:: EXERCISE ::
Check each line of the material for the string "Returns", and copy the lines that have it.

[RECORD EXCERPTS — start]

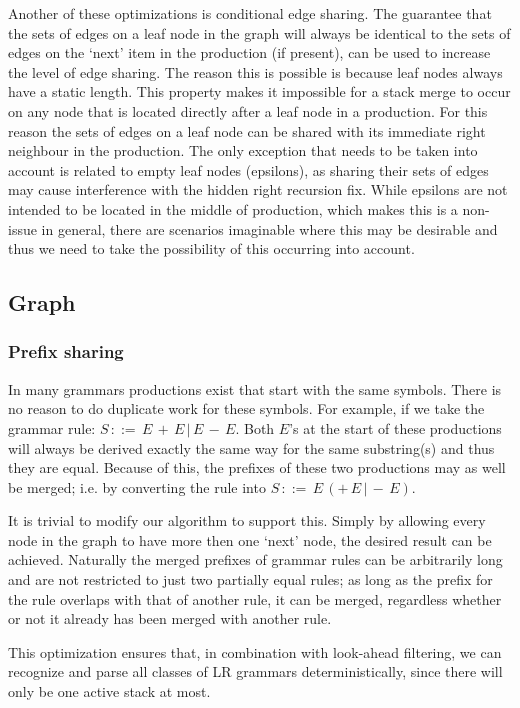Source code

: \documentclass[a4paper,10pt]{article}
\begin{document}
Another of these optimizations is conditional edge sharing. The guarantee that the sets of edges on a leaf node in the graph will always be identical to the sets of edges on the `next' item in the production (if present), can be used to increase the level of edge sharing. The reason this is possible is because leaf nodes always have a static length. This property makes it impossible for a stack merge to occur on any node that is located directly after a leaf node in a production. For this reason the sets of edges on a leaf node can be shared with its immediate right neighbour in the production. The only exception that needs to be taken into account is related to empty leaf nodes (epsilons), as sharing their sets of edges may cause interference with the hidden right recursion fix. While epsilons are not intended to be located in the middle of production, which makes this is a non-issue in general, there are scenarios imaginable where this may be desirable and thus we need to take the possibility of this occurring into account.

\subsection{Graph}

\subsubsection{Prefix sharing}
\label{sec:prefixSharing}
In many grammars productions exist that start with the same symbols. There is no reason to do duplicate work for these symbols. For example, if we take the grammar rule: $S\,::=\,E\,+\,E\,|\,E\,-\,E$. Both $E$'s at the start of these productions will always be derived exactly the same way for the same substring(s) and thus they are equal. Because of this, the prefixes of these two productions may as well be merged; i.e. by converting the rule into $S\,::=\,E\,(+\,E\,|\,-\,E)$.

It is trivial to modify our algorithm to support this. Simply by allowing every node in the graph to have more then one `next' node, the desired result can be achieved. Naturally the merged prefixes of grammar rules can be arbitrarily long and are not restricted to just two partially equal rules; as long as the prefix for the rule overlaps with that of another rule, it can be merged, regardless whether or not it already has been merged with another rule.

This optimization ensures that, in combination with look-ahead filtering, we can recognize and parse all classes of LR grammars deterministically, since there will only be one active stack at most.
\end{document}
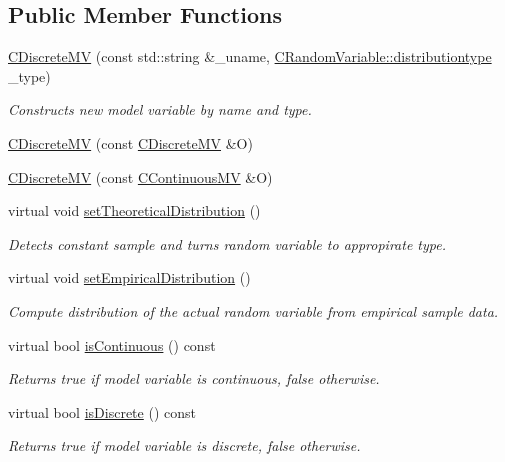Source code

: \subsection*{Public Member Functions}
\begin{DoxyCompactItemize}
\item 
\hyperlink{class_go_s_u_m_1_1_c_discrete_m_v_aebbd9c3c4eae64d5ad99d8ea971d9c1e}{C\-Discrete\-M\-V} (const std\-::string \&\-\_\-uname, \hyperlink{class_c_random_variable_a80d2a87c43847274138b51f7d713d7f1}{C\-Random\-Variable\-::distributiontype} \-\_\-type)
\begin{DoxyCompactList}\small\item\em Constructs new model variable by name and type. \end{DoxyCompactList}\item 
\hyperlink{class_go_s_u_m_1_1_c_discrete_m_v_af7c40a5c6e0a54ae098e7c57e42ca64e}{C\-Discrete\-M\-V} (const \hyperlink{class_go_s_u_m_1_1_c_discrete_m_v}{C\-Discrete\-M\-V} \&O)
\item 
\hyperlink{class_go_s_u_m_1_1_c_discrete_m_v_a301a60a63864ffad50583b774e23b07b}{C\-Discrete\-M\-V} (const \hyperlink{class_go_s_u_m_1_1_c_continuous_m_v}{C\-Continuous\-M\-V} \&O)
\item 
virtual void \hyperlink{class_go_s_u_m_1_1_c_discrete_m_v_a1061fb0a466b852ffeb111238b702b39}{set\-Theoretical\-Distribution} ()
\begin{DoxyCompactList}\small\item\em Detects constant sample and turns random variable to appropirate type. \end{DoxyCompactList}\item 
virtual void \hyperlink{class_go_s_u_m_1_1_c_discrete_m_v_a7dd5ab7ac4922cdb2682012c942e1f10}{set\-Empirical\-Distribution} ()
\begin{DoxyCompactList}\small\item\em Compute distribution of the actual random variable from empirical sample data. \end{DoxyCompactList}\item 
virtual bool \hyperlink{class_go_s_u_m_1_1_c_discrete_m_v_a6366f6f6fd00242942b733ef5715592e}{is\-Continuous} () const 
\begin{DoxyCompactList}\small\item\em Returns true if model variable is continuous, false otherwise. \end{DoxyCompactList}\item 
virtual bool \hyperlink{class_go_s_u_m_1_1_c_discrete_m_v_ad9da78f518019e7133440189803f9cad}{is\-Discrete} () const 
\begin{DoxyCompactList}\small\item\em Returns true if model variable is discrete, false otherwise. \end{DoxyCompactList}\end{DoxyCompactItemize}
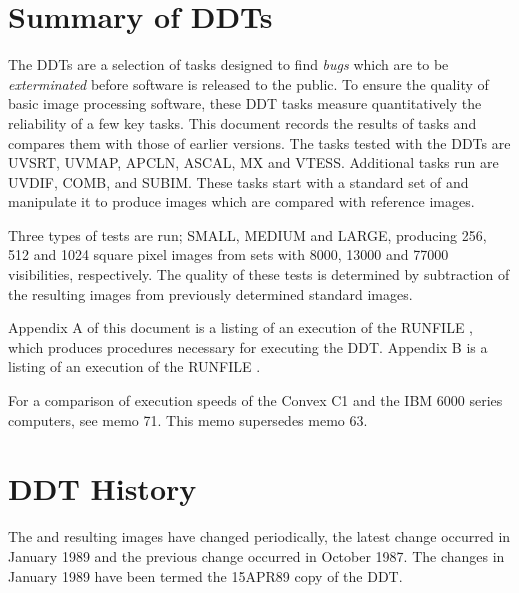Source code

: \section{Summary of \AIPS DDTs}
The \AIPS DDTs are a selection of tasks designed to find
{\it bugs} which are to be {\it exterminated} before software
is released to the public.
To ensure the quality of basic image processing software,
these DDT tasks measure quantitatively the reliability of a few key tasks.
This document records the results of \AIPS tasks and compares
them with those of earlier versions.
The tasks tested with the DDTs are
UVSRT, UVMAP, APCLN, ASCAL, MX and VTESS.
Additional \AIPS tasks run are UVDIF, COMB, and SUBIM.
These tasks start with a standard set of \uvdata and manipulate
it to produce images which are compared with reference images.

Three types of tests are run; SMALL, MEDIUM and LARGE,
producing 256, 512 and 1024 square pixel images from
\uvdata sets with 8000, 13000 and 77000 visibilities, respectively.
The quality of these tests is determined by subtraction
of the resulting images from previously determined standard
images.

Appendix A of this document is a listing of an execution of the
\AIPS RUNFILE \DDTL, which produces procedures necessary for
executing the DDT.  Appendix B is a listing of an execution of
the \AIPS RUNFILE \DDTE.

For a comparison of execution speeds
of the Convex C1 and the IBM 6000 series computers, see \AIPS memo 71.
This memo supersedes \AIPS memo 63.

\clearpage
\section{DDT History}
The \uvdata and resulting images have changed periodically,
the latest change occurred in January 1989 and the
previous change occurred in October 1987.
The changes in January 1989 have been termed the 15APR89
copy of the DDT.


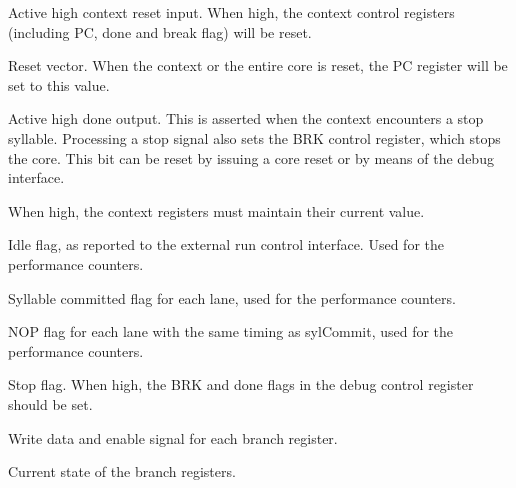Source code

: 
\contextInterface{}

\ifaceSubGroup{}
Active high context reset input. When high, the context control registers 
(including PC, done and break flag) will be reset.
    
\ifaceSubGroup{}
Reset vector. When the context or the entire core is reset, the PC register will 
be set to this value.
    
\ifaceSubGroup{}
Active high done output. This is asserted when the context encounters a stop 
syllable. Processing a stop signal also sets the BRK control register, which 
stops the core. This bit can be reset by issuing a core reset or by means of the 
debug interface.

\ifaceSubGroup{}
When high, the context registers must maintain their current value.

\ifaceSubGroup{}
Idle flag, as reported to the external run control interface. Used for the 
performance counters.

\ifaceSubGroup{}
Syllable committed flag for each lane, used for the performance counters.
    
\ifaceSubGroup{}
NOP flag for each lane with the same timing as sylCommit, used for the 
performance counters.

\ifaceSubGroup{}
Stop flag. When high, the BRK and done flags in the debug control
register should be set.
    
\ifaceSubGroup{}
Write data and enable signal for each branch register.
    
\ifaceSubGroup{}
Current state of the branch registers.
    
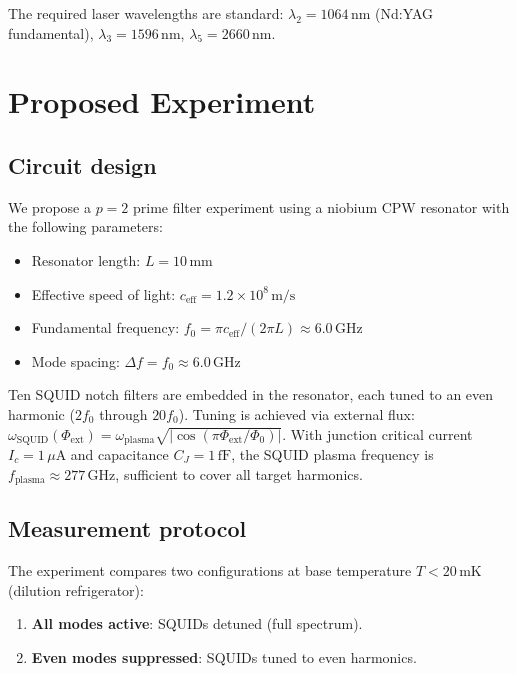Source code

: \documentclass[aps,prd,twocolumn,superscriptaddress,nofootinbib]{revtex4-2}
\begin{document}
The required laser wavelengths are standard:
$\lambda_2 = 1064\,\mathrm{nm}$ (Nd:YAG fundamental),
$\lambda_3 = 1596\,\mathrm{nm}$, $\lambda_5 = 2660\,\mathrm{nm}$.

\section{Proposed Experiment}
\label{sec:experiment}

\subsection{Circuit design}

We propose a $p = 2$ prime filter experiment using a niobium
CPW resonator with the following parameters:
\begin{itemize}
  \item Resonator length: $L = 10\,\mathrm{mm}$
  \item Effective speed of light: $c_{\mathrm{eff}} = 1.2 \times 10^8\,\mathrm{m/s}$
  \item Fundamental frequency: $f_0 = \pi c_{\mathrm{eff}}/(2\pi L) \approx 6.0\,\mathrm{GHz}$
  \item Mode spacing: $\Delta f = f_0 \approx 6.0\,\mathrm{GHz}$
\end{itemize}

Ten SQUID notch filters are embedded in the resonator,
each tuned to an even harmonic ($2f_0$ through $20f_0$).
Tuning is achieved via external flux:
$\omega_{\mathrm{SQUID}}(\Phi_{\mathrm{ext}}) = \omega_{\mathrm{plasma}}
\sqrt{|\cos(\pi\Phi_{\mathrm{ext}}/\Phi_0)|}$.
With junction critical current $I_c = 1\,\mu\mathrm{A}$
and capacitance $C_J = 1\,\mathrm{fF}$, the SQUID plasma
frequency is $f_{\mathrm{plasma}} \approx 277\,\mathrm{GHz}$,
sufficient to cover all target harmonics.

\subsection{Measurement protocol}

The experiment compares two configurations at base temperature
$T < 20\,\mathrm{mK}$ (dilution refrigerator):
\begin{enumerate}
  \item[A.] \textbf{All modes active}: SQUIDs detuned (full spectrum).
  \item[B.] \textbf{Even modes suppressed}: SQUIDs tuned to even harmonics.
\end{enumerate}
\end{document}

[RECORD EXCERPTS — finish]
[RECORD EXCERPTS — start]

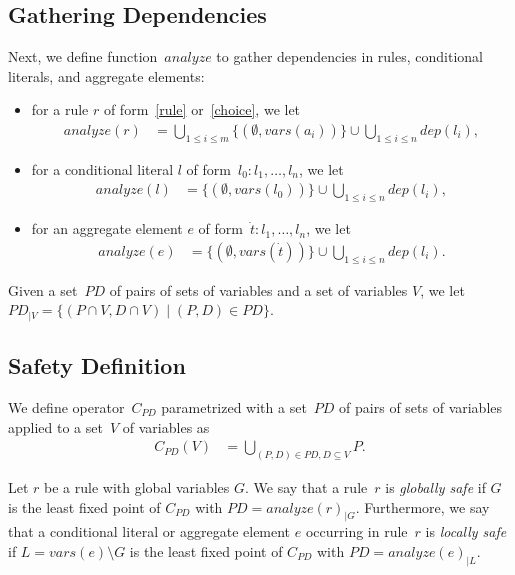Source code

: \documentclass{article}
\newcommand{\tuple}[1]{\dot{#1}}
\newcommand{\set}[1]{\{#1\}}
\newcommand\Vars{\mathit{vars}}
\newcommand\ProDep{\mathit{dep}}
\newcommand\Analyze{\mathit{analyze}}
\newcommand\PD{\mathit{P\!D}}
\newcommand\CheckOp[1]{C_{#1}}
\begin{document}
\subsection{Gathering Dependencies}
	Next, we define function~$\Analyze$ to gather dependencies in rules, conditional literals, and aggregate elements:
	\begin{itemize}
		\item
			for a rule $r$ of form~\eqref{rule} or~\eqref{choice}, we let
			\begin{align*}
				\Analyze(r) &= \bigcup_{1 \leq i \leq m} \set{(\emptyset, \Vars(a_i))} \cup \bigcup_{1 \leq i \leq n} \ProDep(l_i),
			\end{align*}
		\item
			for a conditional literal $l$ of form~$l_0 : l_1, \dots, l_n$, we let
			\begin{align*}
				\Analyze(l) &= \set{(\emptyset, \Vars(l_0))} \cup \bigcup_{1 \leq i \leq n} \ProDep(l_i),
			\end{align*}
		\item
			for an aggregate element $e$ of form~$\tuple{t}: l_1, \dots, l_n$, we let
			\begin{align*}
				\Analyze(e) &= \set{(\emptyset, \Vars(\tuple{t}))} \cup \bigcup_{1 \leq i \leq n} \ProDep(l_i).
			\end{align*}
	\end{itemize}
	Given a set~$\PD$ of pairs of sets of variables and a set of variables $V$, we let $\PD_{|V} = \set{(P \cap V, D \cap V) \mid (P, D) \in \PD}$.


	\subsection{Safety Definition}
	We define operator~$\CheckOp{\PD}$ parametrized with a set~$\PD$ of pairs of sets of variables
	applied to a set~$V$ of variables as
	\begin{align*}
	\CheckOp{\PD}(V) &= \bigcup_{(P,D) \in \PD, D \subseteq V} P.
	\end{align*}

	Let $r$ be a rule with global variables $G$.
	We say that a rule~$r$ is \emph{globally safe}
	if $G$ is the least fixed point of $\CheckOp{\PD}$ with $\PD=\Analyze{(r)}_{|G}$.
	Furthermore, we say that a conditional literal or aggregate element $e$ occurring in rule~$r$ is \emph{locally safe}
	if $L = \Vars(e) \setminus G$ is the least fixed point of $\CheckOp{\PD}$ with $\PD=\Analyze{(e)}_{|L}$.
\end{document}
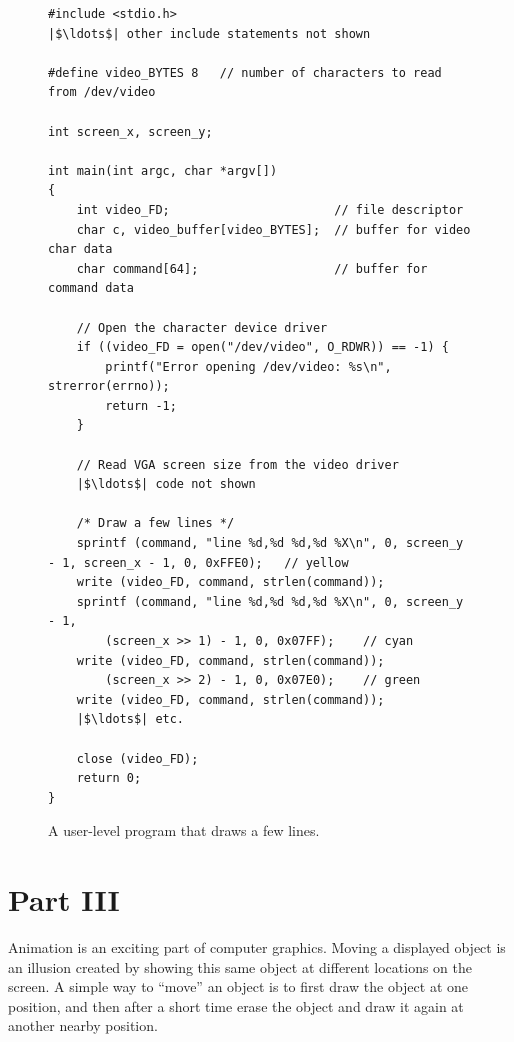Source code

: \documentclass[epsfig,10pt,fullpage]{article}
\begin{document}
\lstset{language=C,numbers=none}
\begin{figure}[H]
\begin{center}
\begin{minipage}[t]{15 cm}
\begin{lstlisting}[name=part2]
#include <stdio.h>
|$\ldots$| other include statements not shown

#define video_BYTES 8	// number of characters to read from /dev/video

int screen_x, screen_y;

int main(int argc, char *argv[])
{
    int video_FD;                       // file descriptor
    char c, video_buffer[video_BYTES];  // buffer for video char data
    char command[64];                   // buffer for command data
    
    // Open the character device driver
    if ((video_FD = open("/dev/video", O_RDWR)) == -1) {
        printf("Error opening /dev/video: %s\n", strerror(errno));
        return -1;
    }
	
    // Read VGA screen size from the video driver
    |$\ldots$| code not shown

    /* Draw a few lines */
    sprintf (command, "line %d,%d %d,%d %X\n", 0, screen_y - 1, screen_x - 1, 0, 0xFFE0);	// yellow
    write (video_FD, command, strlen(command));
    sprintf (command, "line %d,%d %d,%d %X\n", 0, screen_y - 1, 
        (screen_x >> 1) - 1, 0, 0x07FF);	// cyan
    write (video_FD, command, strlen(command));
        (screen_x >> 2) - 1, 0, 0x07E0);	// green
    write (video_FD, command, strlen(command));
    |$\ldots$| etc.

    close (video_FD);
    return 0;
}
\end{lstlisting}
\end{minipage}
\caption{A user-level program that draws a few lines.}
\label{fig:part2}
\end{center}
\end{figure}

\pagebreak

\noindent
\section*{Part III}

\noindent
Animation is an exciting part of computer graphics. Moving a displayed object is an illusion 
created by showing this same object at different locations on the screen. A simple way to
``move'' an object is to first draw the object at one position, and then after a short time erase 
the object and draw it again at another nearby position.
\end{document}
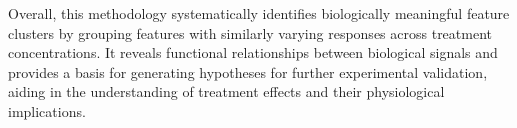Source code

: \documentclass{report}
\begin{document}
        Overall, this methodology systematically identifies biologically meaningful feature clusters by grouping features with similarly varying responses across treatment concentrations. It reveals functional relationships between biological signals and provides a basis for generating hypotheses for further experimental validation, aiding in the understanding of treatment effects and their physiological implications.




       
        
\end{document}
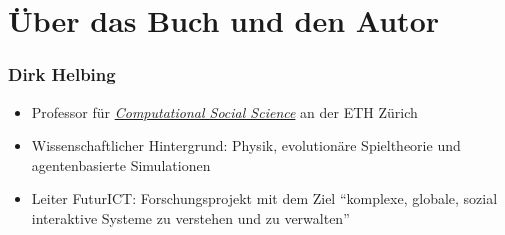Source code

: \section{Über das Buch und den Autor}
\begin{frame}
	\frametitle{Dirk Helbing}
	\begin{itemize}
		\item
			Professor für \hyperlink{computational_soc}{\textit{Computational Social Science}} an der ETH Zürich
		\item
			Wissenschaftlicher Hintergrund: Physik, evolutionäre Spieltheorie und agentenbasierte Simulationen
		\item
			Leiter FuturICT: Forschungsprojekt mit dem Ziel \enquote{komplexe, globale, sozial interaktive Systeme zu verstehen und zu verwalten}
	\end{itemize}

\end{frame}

[RECORD EXCERPTS — finish]
[RECORD EXCERPTS — start]

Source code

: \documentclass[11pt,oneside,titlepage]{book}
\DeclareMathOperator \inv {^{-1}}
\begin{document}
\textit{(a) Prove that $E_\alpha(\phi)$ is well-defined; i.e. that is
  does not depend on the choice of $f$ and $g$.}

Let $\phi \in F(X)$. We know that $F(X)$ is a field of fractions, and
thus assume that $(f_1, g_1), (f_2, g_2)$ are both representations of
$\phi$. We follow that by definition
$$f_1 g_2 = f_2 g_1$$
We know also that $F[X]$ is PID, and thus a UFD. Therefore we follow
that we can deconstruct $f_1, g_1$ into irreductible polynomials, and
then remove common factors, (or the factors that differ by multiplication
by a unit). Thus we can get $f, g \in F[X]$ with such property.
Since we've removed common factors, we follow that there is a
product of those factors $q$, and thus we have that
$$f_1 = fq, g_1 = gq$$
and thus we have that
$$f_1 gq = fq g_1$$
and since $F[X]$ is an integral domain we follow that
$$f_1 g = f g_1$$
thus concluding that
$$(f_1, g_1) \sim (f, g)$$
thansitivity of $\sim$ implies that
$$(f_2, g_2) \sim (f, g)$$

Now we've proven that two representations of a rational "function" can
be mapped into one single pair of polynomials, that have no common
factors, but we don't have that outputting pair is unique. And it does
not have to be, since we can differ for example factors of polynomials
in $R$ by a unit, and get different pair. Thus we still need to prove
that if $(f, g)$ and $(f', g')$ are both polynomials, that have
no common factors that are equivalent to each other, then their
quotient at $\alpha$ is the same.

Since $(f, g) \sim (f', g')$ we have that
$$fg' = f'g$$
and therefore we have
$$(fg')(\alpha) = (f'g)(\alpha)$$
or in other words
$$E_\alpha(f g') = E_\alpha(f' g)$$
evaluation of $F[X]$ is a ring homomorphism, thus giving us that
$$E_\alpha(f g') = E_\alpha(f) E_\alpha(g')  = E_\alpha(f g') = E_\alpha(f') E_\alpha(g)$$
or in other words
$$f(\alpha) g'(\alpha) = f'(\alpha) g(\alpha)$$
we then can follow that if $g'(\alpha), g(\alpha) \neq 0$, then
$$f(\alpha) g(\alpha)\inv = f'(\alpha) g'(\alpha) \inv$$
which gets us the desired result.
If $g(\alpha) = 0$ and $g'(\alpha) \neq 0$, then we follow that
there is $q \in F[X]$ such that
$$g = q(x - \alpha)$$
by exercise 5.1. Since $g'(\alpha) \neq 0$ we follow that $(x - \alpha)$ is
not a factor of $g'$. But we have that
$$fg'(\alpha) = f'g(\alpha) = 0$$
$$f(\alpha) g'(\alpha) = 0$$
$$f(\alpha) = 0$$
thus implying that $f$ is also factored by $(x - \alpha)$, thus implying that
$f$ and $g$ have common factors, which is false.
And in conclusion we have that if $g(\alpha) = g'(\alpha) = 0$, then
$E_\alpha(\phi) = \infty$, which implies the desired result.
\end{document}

[RECORD EXCERPTS — finish]

:: RESPONSE TO THIS EXERCISE ::
\begin{DoxyCompactList}\small\item\em Returns true if model variable is continuous, false otherwise. \end{DoxyCompactList}\item 
\begin{DoxyCompactList}\small\item\em Returns true if model variable is discrete, false otherwise. \end{DoxyCompactList}\end{DoxyCompactItemize}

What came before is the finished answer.